──────── Data provided

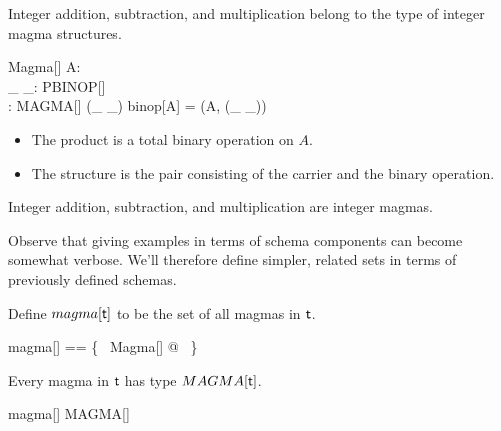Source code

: \documentclass{amsart}
\begin{document}

\begin{example}
Integer addition, subtraction, and multiplication belong to the type of integer magma structures.


\end{example}

\begin{schema}{Magma}[\genT]
	A: \power \genT \\
	\_ \opG \_: PBINOP[\genT] \\
	\strucA: MAGMA[\genT]
\where
	(\_ \opG \_) \in binop[A]
\also
	\strucA = (A, (\_ \opG \_))
\end{schema}

\begin{itemize}
	\item The product is a total binary operation on $A$.
	\item The structure is the pair consisting of the carrier and the binary operation.
\end{itemize}

\begin{example}
Integer addition, subtraction, and multiplication are integer magmas.


\end{example}

Observe that giving examples in terms of schema components can become somewhat verbose.
We'll therefore define simpler, related sets in terms of previously defined schemas.

Define $magma[\mathsf{t}]$ to be the set of all magmas in $\mathsf{t}$.

\begin{zed}
	magma[\genT] == \{~ Magma[\genT] @ \strucA ~\}
\end{zed}

\begin{remark}
Every magma in $\mathsf{t}$ has type $MAGMA[\mathsf{t}]$.

\begin{zed}
	magma[\setT] \subseteq MAGMA[\setT]
\end{zed}

\end{remark}
\end{document}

────────────────

## [Exercise prompt]
Without the pictures, print all of the records exactly.

## [Task solution]
Source code

: \documentclass{amsart}
\begin{document}

\begin{example}
Integer addition, subtraction, and multiplication belong to the type of integer magma structures.


\end{example}

\begin{schema}{Magma}[\genT]
	A: \power \genT \\
	\_ \opG \_: PBINOP[\genT] \\
	\strucA: MAGMA[\genT]
\where
	(\_ \opG \_) \in binop[A]
\also
	\strucA = (A, (\_ \opG \_))
\end{schema}

\begin{itemize}
	\item The product is a total binary operation on $A$.
	\item The structure is the pair consisting of the carrier and the binary operation.
\end{itemize}

\begin{example}
Integer addition, subtraction, and multiplication are integer magmas.


\end{example}

Observe that giving examples in terms of schema components can become somewhat verbose.
We'll therefore define simpler, related sets in terms of previously defined schemas.

Define $magma[\mathsf{t}]$ to be the set of all magmas in $\mathsf{t}$.

\begin{zed}
	magma[\genT] == \{~ Magma[\genT] @ \strucA ~\}
\end{zed}

\begin{remark}
Every magma in $\mathsf{t}$ has type $MAGMA[\mathsf{t}]$.

\begin{zed}
	magma[\setT] \subseteq MAGMA[\setT]
\end{zed}

\end{remark}
\end{document}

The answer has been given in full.